The gunman who shot from a Las Vegas hotel down at a crowd of thousands for more than 15 minutes, killing 59 and wounding 500 more, was likely using automatic weapons Sunday night.

But even though alleged shooter Stephen Paddock is dead by his own hand, questions remain about the weapons he used: 23 firearms found in his Mandalay Bay hotel room, along with thousands of rounds of ammunition. The dealers that sold him the guns said Paddock passed all background checks, the firearms were all legally sold and none were capable of automatic fire at point of sale.

Forensic analysis of the dozens of weapons at the crime scene and in the attacker’s home could benefit from the use of a “revolutionary” new analysis which could tell the inside story of Paddock’s guns: computed tomography, or CT scanning.
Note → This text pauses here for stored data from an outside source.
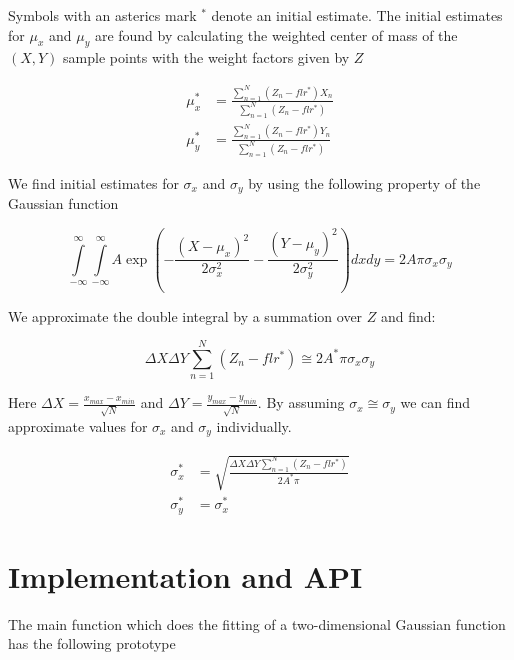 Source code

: \documentclass{article}
\begin{document}
Symbols with an asterics mark $^*$ denote an initial estimate. The initial estimates for $\mu_x$ and $\mu_y$ are found by calculating the weighted center of mass of the $(X,Y)$ sample points with the weight factors given by $Z$ 

\begin{align}
\mu_x^* &= \frac{\sum\limits_{n=1}^N (Z_n-flr^*)X_n}{\sum\limits_{n=1}^N(Z_n-flr^*)}\\
\mu_y^* &= \frac{\sum\limits_{n=1}^N (Z_n-flr^*)Y_n}{\sum\limits_{n=1}^N(Z_n-flr^*)}
\end{align}

We find initial estimates for $\sigma_x$ and $\sigma_y$ by using the following property of the Gaussian function 

\begin{equation}
\int\limits_{-\infty}^{\infty}\int\limits_{-\infty}^{\infty}A\exp(-\frac{(X-\mu_x)^2}{2\sigma_x^2}-\frac{(Y-\mu_y)^2}{2\sigma_y^2})dxdy=2A\pi\sigma_x\sigma_y
\end{equation}

We approximate the double integral by a summation over $Z$ and find:

\begin{equation}
\Delta X\Delta Y\sum\limits_{n=1}^N(Z_n-flr^*) \cong 2A^*\pi\sigma_x\sigma_y
\end{equation}

Here $\Delta X = \frac{x_{max}-x_{min}}{\sqrt{N}}$ and $\Delta Y = \frac{y_{max}-y_{min}}{\sqrt{N}}$. By assuming $\sigma_x\cong\sigma_y$ we can find approximate values for $\sigma_x$ and $\sigma_y$ individually.


\begin{align}
\sigma_x^* &= \sqrt{\frac{\Delta X\Delta Y\sum\limits_{n=1}^N(Z_n-flr^*)}{2A^*\pi}}\\
\sigma_y^* &= \sigma_x^*
\end{align}

\section{Implementation and API}

The main function which does the fitting of a two-dimensional Gaussian function has the following prototype
\end{document}
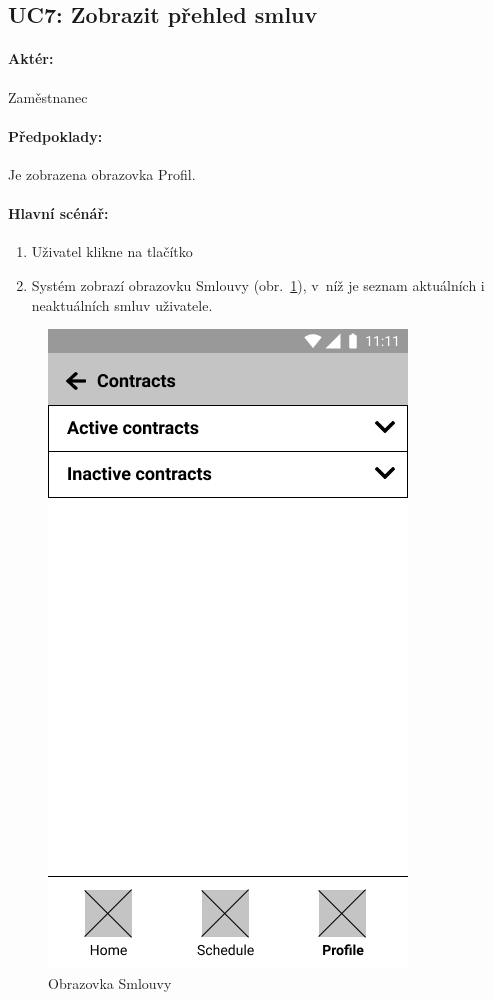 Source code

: \documentclass[twoside]{ctuthesis}
\begin{document}
\newpage
\subsection{UC7: Zobrazit přehled smluv}
\paragraph{Aktér:} Zaměstnanec
\paragraph{Předpoklady:} Je zobrazena obrazovka Profil.
\paragraph{Hlavní scénář:}
\begin{enumerate}
	\item Uživatel klikne na tlačítko 
	\item Systém zobrazí obrazovku Smlouvy (obr.~\ref{fig:contracts}), v~níž je seznam aktuálních i neaktuálních smluv uživatele.
\end{enumerate}

\begin{figure}[h!]
		\includegraphics[scale=.35]{img/contracts.png}
		\caption{Obrazovka Smlouvy}
		\label{fig:contracts}
\end{figure}
\end{document}
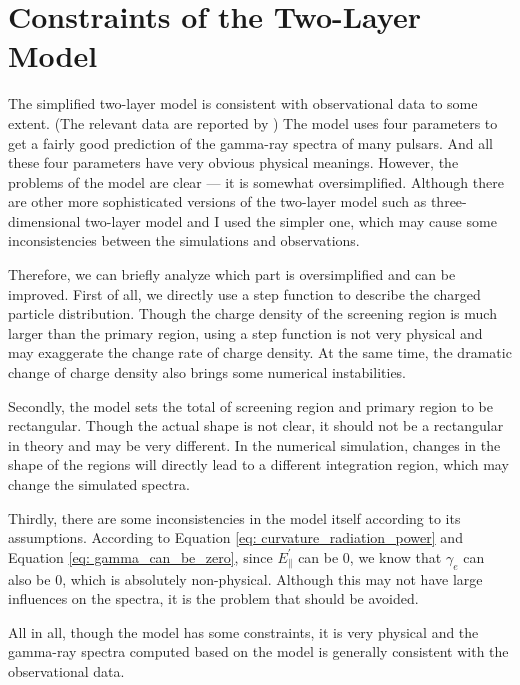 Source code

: \documentclass[a4paper, 12pt]{report}
\begin{document}
  \section{Constraints of the Two-Layer Model} 
    The simplified two-layer model is consistent with observational data to some extent. 
    (The relevant data are reported by \cite{0004-637X-720-1-178})
    The model uses four parameters to get a fairly good prediction of the gamma-ray 
    spectra of many pulsars. And all these four parameters have very obvious physical 
    meanings. However, the problems of the model are clear --- it is somewhat 
    oversimplified. Although there are other more sophisticated versions of the 
    two-layer model such as three-dimensional two-layer model 
    \cite{doi:10.1111/j.1365-2966.2011.18577.x} and I used the simpler 
    one, which may cause some inconsistencies between the simulations and observations. 

    Therefore, we can briefly analyze which part is oversimplified and can be improved. 
    First of all, we directly use a step function to describe the charged particle 
    distribution. Though the charge density of the screening region is much larger than 
    the primary region, using a step function is not very physical and may exaggerate 
    the change rate of charge density. At the same time, the dramatic change of charge 
    density also brings some numerical instabilities.

    Secondly, the model sets the total of screening region and primary region to be 
    rectangular. Though the actual shape is not clear, it should not be a 
    rectangular in theory and may be very different. In the numerical simulation, changes 
    in the shape of the regions will directly lead to a different integration region, 
    which may change the simulated spectra.
  
    Thirdly, there are some inconsistencies in the model itself according to its 
    assumptions. According to Equation \ref{eq: curvature_radiation_power} and Equation 
    \ref{eq: gamma_can_be_zero}, since $E_{\parallel}^{\prime}$ can be $0$, we know that 
    $\gamma_{e}$ can also be $0$, which is absolutely non-physical. Although this may not 
    have large influences on the spectra, it is the problem that should be avoided.

    All in all, though the model has some constraints, it is very physical and the gamma-ray 
    spectra computed based on the model is generally consistent with the observational data.
\end{document}
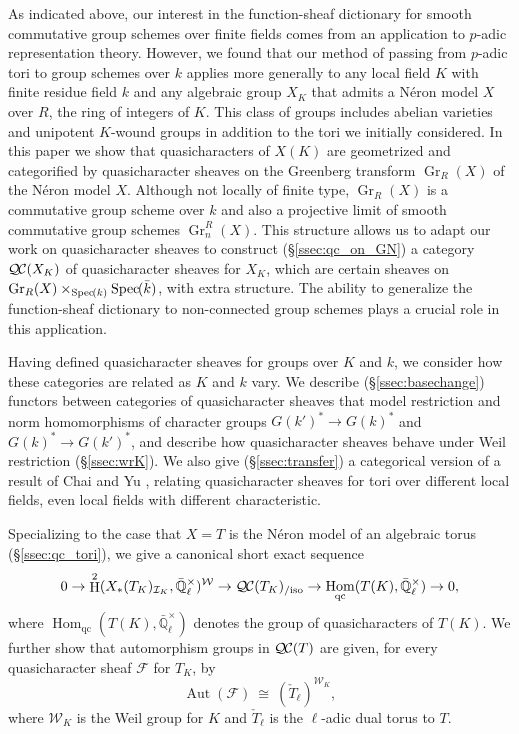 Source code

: \documentclass[CM,Submssn,SecEq]{degruyter-crelle} %
\theoremstyle{plain}
\theoremstyle{definition}
\theoremstyle{remark}
\newcommand{\EE}{\mathbb{\bar Q}_\ell}
\newcommand{\bFq}{\bar{k}}
\newcommand{\Fq}{k}
\newcommand{\EEx}{\EE^\times}
\newcommand{\Weil}[1]{\mathcal{W}_{#1}}
\DeclareMathOperator{\Aut}{Aut}
\DeclareMathOperator{\Hom}{Hom}
\DeclareMathOperator{\Gr}{Gr}
\DeclareMathOperator{\Hh}{H}
\newcommand{\Spec}[1]{{\operatorname{Spec}\hskip-1pt( #1 )}}
\newcommand{\iso}{{\ \cong\ }}
\newcommand{\qcs}[1]{{\mathcal{#1}}}
\newcommand{\QC}{{\mathcal{Q\hskip-0.8pt C}}}
\newcommand{\QCiso}[1]{\QC(#1)_{/\text{iso}}}
\begin{document}
As indicated above, our interest in the function-sheaf dictionary for smooth commutative group schemes
over finite fields comes from an application to $p$-adic representation theory. 
However, we found that our method of passing from $p$-adic tori to group schemes over $\Fq$ applies more generally to
any local field $K$ with finite residue field $\Fq$ and any algebraic group $X_K$ that admits a N\'eron model $X$ over $R$, the ring of integers of $K$.
This class of groups includes abelian varieties and unipotent $K$-wound groups in addition to the tori we initially considered.
In this paper we show that quasicharacters of $X(K)$ are geometrized and categorified by quasicharacter sheaves on the
Greenberg transform $\Gr_R(X)$ of the N\'eron model $X$.
Although not locally of finite type, $\Gr_R(X)$ is a commutative group scheme over $\Fq$ and also a projective limit of smooth commutative group schemes $\Gr^R_n(X)$.
This structure allows us to adapt our work on quasicharacter sheaves to construct (\S\ref{ssec:qc_on_GN}) a category $\QC(X_K)$
of quasicharacter sheaves for $X_K$, which are certain sheaves on $\Gr_R(X)\times_{\Spec{\Fq}} \Spec{\bFq}$, with extra structure.
The ability to generalize the function-sheaf dictionary to non-connected group schemes plays a crucial role in this application.

Having defined quasicharacter sheaves for groups over $K$ and $\Fq$, we consider how
these categories are related as $K$ and $\Fq$ vary.  We describe (\S\ref{ssec:basechange}) functors between categories
of quasicharacter sheaves that model restriction and norm homomorphisms of character groups $G(k')^* \to G(k)^*$ and $G(k)^* \to G(k')^*$,
and describe how quasicharacter sheaves behave under Weil restriction (\S\ref{ssec:wrK}).  We also give (\S\ref{ssec:transfer})
a categorical version of a result of Chai and Yu \cite{chai-yu:01a},
relating quasicharacter sheaves for tori over different local fields, even local fields
with different characteristic.

Specializing to the case that $X = T$ is the N\'eron model of an algebraic torus (\S\ref{ssec:qc_tori}), 
we give a canonical short exact sequence 
\[
0 \to \Hh^2(X_*(T_K)_{\mathcal{I}_K},\EEx)^{\Weil{}} \to \QCiso{T_K} \to \Hom_\text{qc}(T(K),\EEx) \to 0,
\]
where $\Hom_\text{qc}(T(K),\EEx)$ denotes the group of quasicharacters of $T(K)$.
We further show that automorphism groups in $\QC(T)$ are given, for every quasicharacter sheaf $\qcs{F}$ for $T_K$, by
\[
\Aut(\qcs{F}) \iso (\check{T}_\ell)^{\Weil{K}},
\]
where $\Weil{K}$ is the Weil group for $K$ and $\check{T}_\ell$ is the $\ell$-adic dual torus to $T$.
\end{document}
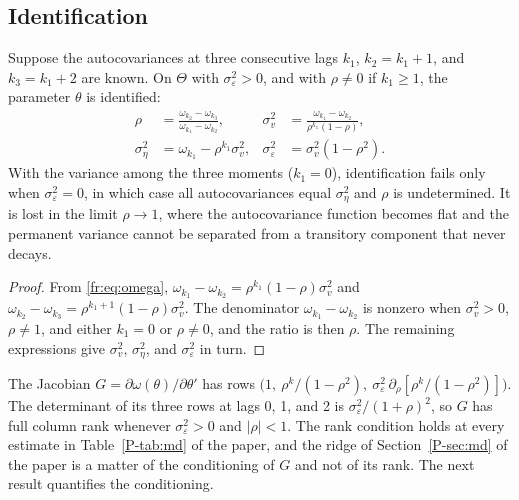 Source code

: \subsection{Identification}

\begin{proposition}
\label{fr:prop:ident}
Suppose the autocovariances at three consecutive lags $k_1$,
$k_2 = k_1 + 1$, and $k_3 = k_1 + 2$ are known. On $\Theta$ with
$\sigma^2_\varepsilon > 0$, and with $\rho \ne 0$ if $k_1 \ge 1$, the
parameter $\theta$ is identified:
\begin{equation}
\begin{aligned}
\rho &= \frac{\omega_{k_2} - \omega_{k_3}}{\omega_{k_1} - \omega_{k_2}}, &
\sigma^2_v &= \frac{\omega_{k_1} - \omega_{k_2}}{\rho^{k_1}(1 - \rho)}, \\
\sigma^2_\eta &= \omega_{k_1} - \rho^{k_1}\sigma^2_v, &
\sigma^2_\varepsilon &= \sigma^2_v(1-\rho^2).
\end{aligned}
\label{fr:eq:ident}
\end{equation}
With the variance among the three moments ($k_1 = 0$), identification
fails only when $\sigma^2_\varepsilon = 0$, in which case all
autocovariances equal $\sigma^2_\eta$ and $\rho$ is undetermined. It is
lost in the limit $\rho \to 1$, where the autocovariance function becomes
flat and the permanent variance cannot be separated from a transitory
component that never decays.
\end{proposition}

\begin{proof}
From \eqref{fr:eq:omega},
$\omega_{k_1} - \omega_{k_2} = \rho^{k_1}(1-\rho)\sigma^2_v$ and
$\omega_{k_2} - \omega_{k_3} = \rho^{k_1+1}(1-\rho)\sigma^2_v$. The
denominator $\omega_{k_1} - \omega_{k_2}$ is nonzero when
$\sigma^2_v > 0$, $\rho \ne 1$, and either $k_1 = 0$ or $\rho \ne 0$, and
the ratio is then $\rho$. The remaining expressions give $\sigma^2_v$,
$\sigma^2_\eta$, and $\sigma^2_\varepsilon$ in turn.
\end{proof}

The Jacobian $G = \partial\omega(\theta)/\partial\theta'$ has rows
$\big(1,\ \rho^k/(1-\rho^2),\ \sigma^2_\varepsilon\,\partial_\rho[\rho^k/(1-\rho^2)]\big)$.
The determinant of its three rows at lags 0, 1, and 2 is
$\sigma^2_\varepsilon/(1+\rho)^2$, so $G$ has full column rank whenever
$\sigma^2_\varepsilon > 0$ and $|\rho| < 1$. The rank condition holds at
every estimate in Table~\ref{P-tab:md} of the paper, and the ridge of
Section~\ref{P-sec:md} of the paper is a matter of the conditioning of $G$
and not of its rank. The next result quantifies the conditioning.

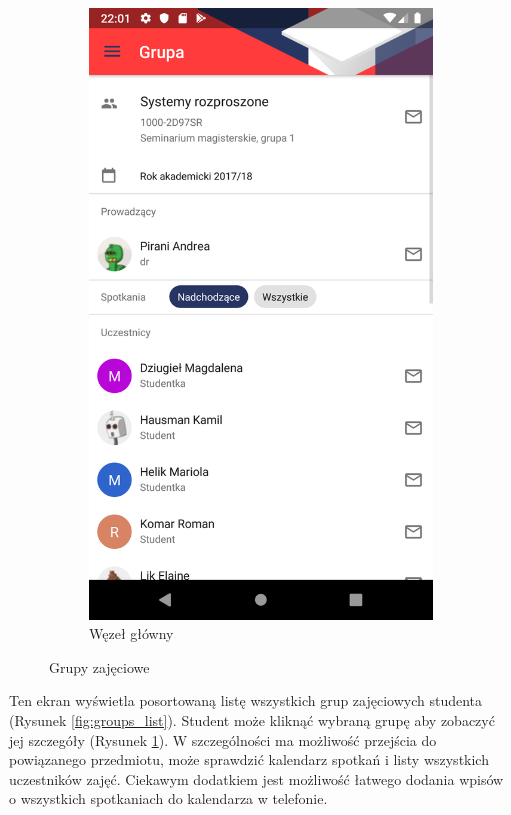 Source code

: \documentclass{pracamgr}
\begin{document}
\begin{figure}[p]
	\quad
	\begin{subfigure}[t]{0.3\textwidth}
		\includegraphics[width=\textwidth]{img/groups_group.png}
		\caption{Węzeł główny}
		\label{fig:groups_group}
	\end{subfigure}
	\caption{Grupy zajęciowe}\label{fig:groups}
	\medskip
\end{figure}

Ten ekran wyświetla posortowaną listę wszystkich grup zajęciowych studenta (Rysunek \ref{fig:groups_list}).
Student może kliknąć wybraną grupę aby zobaczyć jej szczegóły (Rysunek \ref{fig:groups_group}). W szczególności
ma możliwość przejścia do powiązanego przedmiotu, może sprawdzić kalendarz spotkań
i listy wszystkich uczestników zajęć. Ciekawym dodatkiem jest możliwość łatwego
dodania wpisów o wszystkich spotkaniach do kalendarza w telefonie.
\end{document}
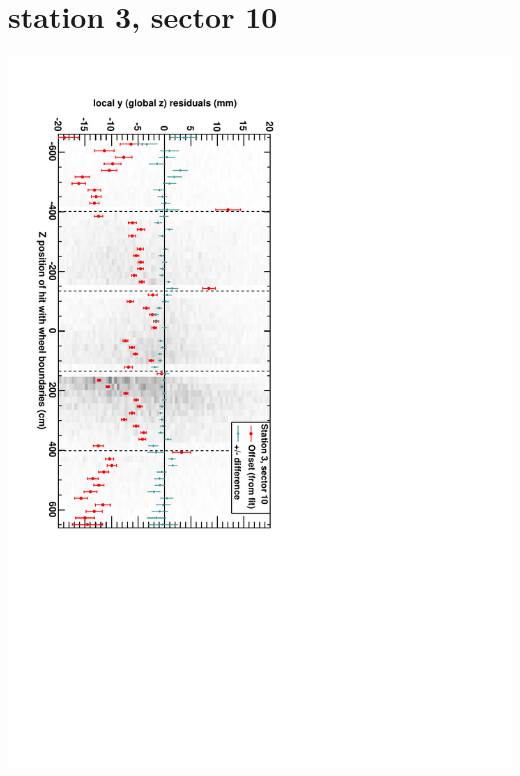 \documentclass[compress]{beamer}
\begin{document}
\section*{station 3, sector 10}
\begin{frame} \vfill \mbox{\hspace{-1 cm}\includegraphics[height=1.2\linewidth, angle=90]{DTzVsZ_st3_sr10.pdf}} \end{frame}
\end{document}
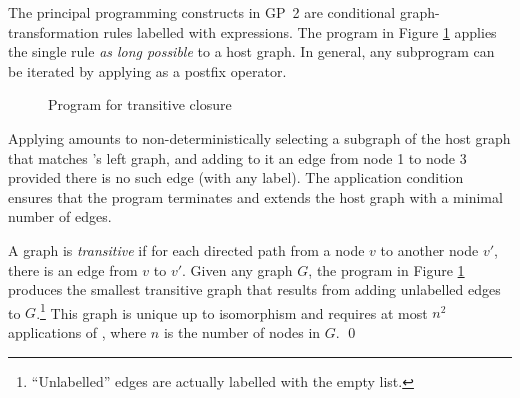 \begin{example}
The principal programming constructs in GP~2 are conditional graph-transformation rules labelled with expressions. The program in Figure \ref{fig:transitive-closure} applies the single rule  \emph{as long possible} to a host graph. In general, any subprogram can be iterated by applying \ttt{!} as a postfix operator.

\begin{figure}[htb]
\begin{center}
 
\end{center}
\caption{Program for transitive closure}\label{fig:transitive-closure}
\end{figure}

Applying  amounts to non-deterministically selecting a subgraph of the host graph that matches 's left graph, and adding to it an edge from node 1 to node 3 provided there is no such edge (with any label). The application condition ensures that the program terminates and extends the host graph with a minimal number of edges.

A graph is \emph{transitive} if for each directed path from a node $v$ to another node $v'$, there is an edge from $v$ to $v'$.  Given any graph $G$, the program in Figure \ref{fig:transitive-closure} produces the smallest transitive graph that results from adding unlabelled edges to $G$.\footnote{``Unlabelled'' edges are actually labelled with the empty list.} This graph is unique up to isomorphism and requires at most $n^2$ applications of , where $n$\/ is the number of nodes in $G$. \qed
\end{example}
  

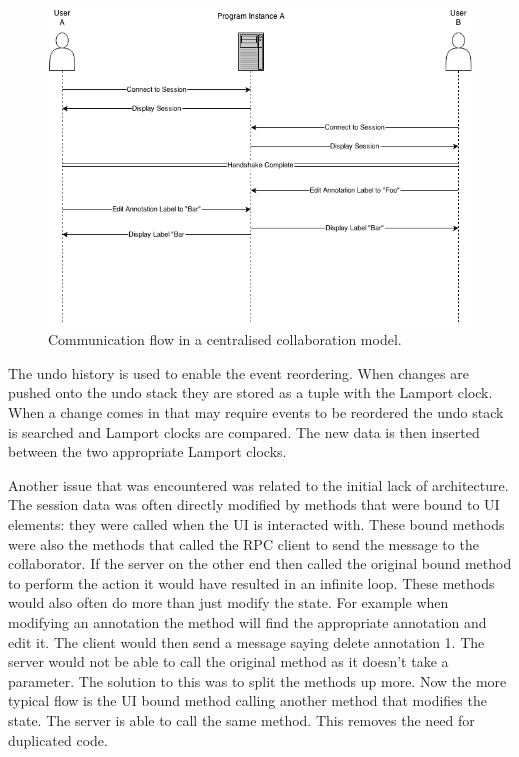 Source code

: \begin{figure}[h!]
    \centering
    \includegraphics[width=\textwidth]{images/collaboration_single_instance.png}
    \caption{Communication flow in a centralised collaboration model.}
    \label{fig:collab_mixup_fix_2}
\end{figure}

The undo history is used to enable the event reordering.  When changes are pushed onto the undo stack they are stored as a tuple with the Lamport clock.  When a change comes in that may require events to be reordered the undo stack is searched and Lamport clocks are compared.  The new data is then inserted between the two appropriate Lamport clocks.

Another issue that was encountered was related to the initial lack of architecture.  The session data was often directly modified by methods that were bound to \ac{UI} elements: they were called when the \ac{UI} is interacted with.  These bound methods were also the methods that called the \ac{RPC} client to send the message to the collaborator. If the server on the other end then called the original bound method to perform the action it would have resulted in an infinite loop.  These methods would also often do more than just modify the state. For example when modifying an annotation the method will find the appropriate annotation and edit it.  The client would then send a message saying delete annotation 1.  The server would not be able to call the original method as it doesn't take a parameter.  The solution to this was to split the methods up more.  Now the more typical flow is the \ac{UI} bound method calling another method that modifies the state.  The server is able to call the same method.  This removes the need for duplicated code.

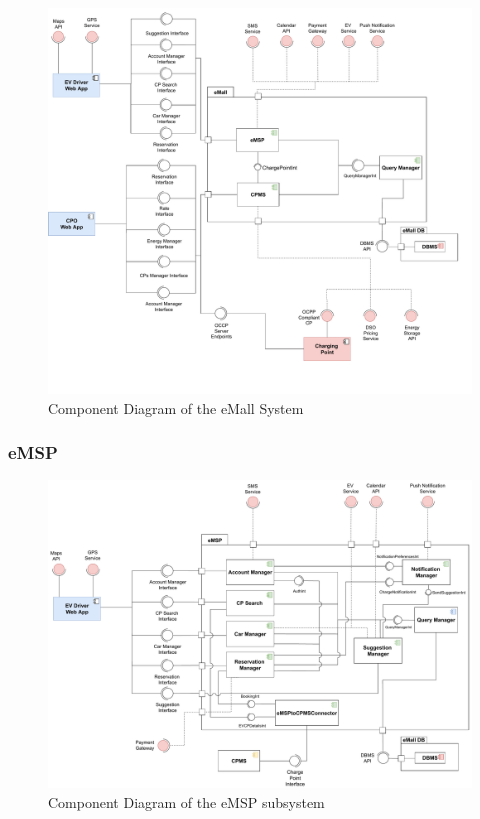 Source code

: \begin{figure}[H]
    \centering
    \hspace*{-2cm}
    \includegraphics[scale=0.5]{src/ComponentDiagram/overview_component_diagram.pdf}
    \caption{Component Diagram of the eMall System}
\end{figure}


\subsubsection{eMSP}

\begin{figure}[H]
    \centering
    \hspace*{-2cm}
    \includegraphics[scale=0.48]{src/ComponentDiagram/emsp_component_diagram.pdf}
    \caption{Component Diagram of the eMSP subsystem}
\end{figure}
The use of X-rays can tell a firearms examiner almost anything about the internal working of any firearm, without having to open the gun up and potentially compromise the weapons evidence, said Ed Hueske, a Texas-based firearms expert and author of the textbook Practical Analysis and Reconstruction of Shooting Incidents from CRC Press.

Ed Hueske, author of "Practical Analysis and Reconstruction of Shooting Incidents," says CT scans of firearms could revolutionize the field of firearms analysis. (Photo: Courtesy of Ed Hueske)

“Let’s go with the Las Vegas case. There’s a claim that the guns were converted to fire full auto,” said Hueske. “Those guns could easily be examined with CT scanning—and you don’t have to take them apart, and you could determine in all probability whether they’ve been modified for full automatic fire.”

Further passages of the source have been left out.